Was Amelia Earhart’s long-lost plane found?
CHARLOTTE ( QUEEN CITY NEWS ) — It's a mystery—87 years in the making.
In 1937, famed aviator Amelia Earhart and her navigator Fred Noonan went missing over the Pacific Ocean on what was to be a record-setting flight around the world. After millions of dollars and multiple search and rescue missions over nine decades, neither the pilots' remains nor the wreckage of their plane have ever been found. Until last year, when a fuzzy sonar image of what appeared to be the plane at the bottom of the ocean sparked an international frenzy. Just days ago, a clearer picture emerged, but is it Amelia's plane?
How clear could a photo be of an airplane-like object sitting more than 16,000 feet beneath the ocean's surface? Blurry at best, leaving it up to one's imagination regarding the true identity of the object. The object on the sea floor about 100 miles off Howland Island could be Amelia's plane—after ditching there if it ran out of fuel. Earhart and Noonan had departed New Guinea for Honolulu with a planned pit stop to refuel on Howland Island, but never arrived. It is widely speculated they went down in the area.
A South Carolina deep sea explorer has made it his mission to find Amelia's Lockheed Electra plane.
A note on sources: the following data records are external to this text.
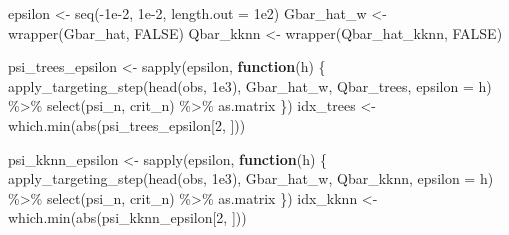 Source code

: \documentclass[
  11pt,
  openright,twoside]{book}
\newenvironment{Shaded}{\begin{snugshade}}{\end{snugshade}}
\newcommand{\AttributeTok}[1]{\textcolor[rgb]{0.77,0.63,0.00}{#1}}
\newcommand{\ConstantTok}[1]{\textcolor[rgb]{0.00,0.00,0.00}{#1}}
\newcommand{\ControlFlowTok}[1]{\textcolor[rgb]{0.13,0.29,0.53}{\textbf{#1}}}
\newcommand{\DecValTok}[1]{\textcolor[rgb]{0.00,0.00,0.81}{#1}}
\newcommand{\FloatTok}[1]{\textcolor[rgb]{0.00,0.00,0.81}{#1}}
\newcommand{\FunctionTok}[1]{\textcolor[rgb]{0.00,0.00,0.00}{#1}}
\newcommand{\NormalTok}[1]{#1}
\newcommand{\OtherTok}[1]{\textcolor[rgb]{0.56,0.35,0.01}{#1}}
\newcommand{\SpecialCharTok}[1]{\textcolor[rgb]{0.00,0.00,0.00}{#1}}
\theoremstyle{definition}
\theoremstyle{definition}
\theoremstyle{definition}
\theoremstyle{definition}
\theoremstyle{remark}
\begin{document}
\begin{Shaded}
\begin{Highlighting}[]
\NormalTok{epsilon }\OtherTok{\textless{}{-}} \FunctionTok{seq}\NormalTok{(}\SpecialCharTok{{-}}\FloatTok{1e{-}2}\NormalTok{, }\FloatTok{1e{-}2}\NormalTok{, }\AttributeTok{length.out =} \FloatTok{1e2}\NormalTok{)}
\NormalTok{Gbar\_hat\_w }\OtherTok{\textless{}{-}} \FunctionTok{wrapper}\NormalTok{(Gbar\_hat, }\ConstantTok{FALSE}\NormalTok{)}
\NormalTok{Qbar\_kknn }\OtherTok{\textless{}{-}} \FunctionTok{wrapper}\NormalTok{(Qbar\_hat\_kknn, }\ConstantTok{FALSE}\NormalTok{)}

\NormalTok{psi\_trees\_epsilon }\OtherTok{\textless{}{-}} \FunctionTok{sapply}\NormalTok{(epsilon, }\ControlFlowTok{function}\NormalTok{(h) \{}
  \FunctionTok{apply\_targeting\_step}\NormalTok{(}\FunctionTok{head}\NormalTok{(obs, }\FloatTok{1e3}\NormalTok{), Gbar\_hat\_w,}
\NormalTok{                       Qbar\_trees, }\AttributeTok{epsilon =}\NormalTok{ h) }\SpecialCharTok{\%\textgreater{}\%}
    \FunctionTok{select}\NormalTok{(psi\_n, crit\_n) }\SpecialCharTok{\%\textgreater{}\%}\NormalTok{ as.matrix}
\NormalTok{\})}
\NormalTok{idx\_trees }\OtherTok{\textless{}{-}} \FunctionTok{which.min}\NormalTok{(}\FunctionTok{abs}\NormalTok{(psi\_trees\_epsilon[}\DecValTok{2}\NormalTok{, ]))}

\NormalTok{psi\_kknn\_epsilon }\OtherTok{\textless{}{-}} \FunctionTok{sapply}\NormalTok{(epsilon, }\ControlFlowTok{function}\NormalTok{(h) \{}
  \FunctionTok{apply\_targeting\_step}\NormalTok{(}\FunctionTok{head}\NormalTok{(obs, }\FloatTok{1e3}\NormalTok{), Gbar\_hat\_w,}
\NormalTok{                       Qbar\_kknn, }\AttributeTok{epsilon =}\NormalTok{ h) }\SpecialCharTok{\%\textgreater{}\%}
    \FunctionTok{select}\NormalTok{(psi\_n, crit\_n) }\SpecialCharTok{\%\textgreater{}\%}\NormalTok{ as.matrix}
\NormalTok{\})}
\NormalTok{idx\_kknn }\OtherTok{\textless{}{-}} \FunctionTok{which.min}\NormalTok{(}\FunctionTok{abs}\NormalTok{(psi\_kknn\_epsilon[}\DecValTok{2}\NormalTok{, ]))}


\end{Highlighting}
\end{Shaded}
\end{document}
Tony Romeo sold his Charleston-based real estate company's assets to fund his $11 million expedition in the Pacific to find the plane.
Romeo's deep sea vision team, which captured this sonar image of what looked like the plane, was optimistic yet uncertain of the first bleary images and vowed to return with higher resolution cameras with sophisticated unmanned submersibles to take another shot.
What did they see? This second expedition and the clearer sonar images revealed it was just a bunch of rocks, not Amelia's plane. just an aircraft-shaped rock formation.
In a statement, Romeo said the outcome isn't what we hoped for. Despite the disappointing findings, the company remains committed to its search for the wreckage.